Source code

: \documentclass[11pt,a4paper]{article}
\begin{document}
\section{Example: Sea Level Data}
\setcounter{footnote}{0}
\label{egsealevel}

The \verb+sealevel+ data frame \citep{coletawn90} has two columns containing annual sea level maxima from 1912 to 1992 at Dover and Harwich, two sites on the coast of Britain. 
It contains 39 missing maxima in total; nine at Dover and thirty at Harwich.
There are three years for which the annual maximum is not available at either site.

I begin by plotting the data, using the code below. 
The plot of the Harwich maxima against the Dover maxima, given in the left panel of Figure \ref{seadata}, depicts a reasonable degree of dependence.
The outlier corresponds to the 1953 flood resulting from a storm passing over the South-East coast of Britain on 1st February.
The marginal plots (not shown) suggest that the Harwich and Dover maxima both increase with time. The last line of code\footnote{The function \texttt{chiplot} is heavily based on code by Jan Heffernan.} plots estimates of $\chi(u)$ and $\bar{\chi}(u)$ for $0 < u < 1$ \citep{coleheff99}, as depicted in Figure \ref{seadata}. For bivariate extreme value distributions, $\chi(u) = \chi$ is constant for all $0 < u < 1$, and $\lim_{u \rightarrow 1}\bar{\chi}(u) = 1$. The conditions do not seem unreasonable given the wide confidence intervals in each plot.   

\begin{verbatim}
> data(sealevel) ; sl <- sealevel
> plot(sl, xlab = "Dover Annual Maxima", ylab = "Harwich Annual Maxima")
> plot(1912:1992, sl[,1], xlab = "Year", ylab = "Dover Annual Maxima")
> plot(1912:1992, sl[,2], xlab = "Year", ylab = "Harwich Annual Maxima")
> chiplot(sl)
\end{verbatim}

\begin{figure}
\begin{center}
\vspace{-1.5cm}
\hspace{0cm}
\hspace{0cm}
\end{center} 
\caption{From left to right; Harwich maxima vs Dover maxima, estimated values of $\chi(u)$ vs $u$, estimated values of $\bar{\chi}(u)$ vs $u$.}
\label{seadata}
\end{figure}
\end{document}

==

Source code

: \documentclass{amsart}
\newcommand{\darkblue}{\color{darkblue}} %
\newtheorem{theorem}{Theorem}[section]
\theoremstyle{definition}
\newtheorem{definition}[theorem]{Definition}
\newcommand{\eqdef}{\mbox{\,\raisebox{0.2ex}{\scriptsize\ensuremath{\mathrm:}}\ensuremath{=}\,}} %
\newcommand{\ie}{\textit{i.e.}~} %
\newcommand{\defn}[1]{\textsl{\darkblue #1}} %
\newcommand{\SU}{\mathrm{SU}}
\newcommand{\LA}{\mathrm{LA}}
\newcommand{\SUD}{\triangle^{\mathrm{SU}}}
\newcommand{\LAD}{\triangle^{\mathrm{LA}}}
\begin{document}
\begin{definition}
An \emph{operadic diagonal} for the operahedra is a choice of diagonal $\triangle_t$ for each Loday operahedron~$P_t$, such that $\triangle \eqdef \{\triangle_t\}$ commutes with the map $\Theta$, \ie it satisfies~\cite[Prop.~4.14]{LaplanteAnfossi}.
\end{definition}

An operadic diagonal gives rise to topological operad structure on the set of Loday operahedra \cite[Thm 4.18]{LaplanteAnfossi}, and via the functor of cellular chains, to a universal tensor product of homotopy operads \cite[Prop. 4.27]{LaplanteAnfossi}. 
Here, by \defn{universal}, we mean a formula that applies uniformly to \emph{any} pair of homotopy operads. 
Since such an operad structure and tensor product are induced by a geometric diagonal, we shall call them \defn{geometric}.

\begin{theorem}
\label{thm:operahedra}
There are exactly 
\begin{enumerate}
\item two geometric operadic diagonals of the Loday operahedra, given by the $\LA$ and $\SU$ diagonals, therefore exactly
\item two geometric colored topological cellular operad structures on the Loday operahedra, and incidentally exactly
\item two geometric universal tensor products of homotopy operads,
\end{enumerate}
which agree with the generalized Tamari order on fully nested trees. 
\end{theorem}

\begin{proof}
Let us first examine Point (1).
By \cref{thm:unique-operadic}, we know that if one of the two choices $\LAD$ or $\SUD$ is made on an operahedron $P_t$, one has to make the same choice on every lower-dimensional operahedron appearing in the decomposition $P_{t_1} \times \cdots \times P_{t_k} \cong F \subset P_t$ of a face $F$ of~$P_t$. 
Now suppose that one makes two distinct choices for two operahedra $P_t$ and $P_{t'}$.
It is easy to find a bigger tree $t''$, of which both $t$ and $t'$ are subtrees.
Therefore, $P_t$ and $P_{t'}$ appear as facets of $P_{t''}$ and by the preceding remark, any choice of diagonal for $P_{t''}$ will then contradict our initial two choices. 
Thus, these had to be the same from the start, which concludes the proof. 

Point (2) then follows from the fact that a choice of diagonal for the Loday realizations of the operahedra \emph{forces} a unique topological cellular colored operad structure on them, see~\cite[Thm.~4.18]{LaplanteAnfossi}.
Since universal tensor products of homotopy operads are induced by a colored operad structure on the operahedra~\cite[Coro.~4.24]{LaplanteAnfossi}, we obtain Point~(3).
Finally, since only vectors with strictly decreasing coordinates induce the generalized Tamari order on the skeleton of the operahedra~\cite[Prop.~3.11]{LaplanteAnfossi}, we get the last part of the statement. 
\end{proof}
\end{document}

:: What you are asked to do ::
From the listing above, collect every line that mentions the word "citep".

:: Solved problem ::
The \verb+sealevel+ data frame \citep{coletawn90} has two columns containing annual sea level maxima from 1912 to 1992 at Dover and Harwich, two sites on the coast of Britain. 
The marginal plots (not shown) suggest that the Harwich and Dover maxima both increase with time. The last line of code\footnote{The function \texttt{chiplot} is heavily based on code by Jan Heffernan.} plots estimates of $\chi(u)$ and $\bar{\chi}(u)$ for $0 < u < 1$ \citep{coleheff99}, as depicted in Figure \ref{seadata}. For bivariate extreme value distributions, $\chi(u) = \chi$ is constant for all $0 < u < 1$, and $\lim_{u \rightarrow 1}\bar{\chi}(u) = 1$. The conditions do not seem unreasonable given the wide confidence intervals in each plot.   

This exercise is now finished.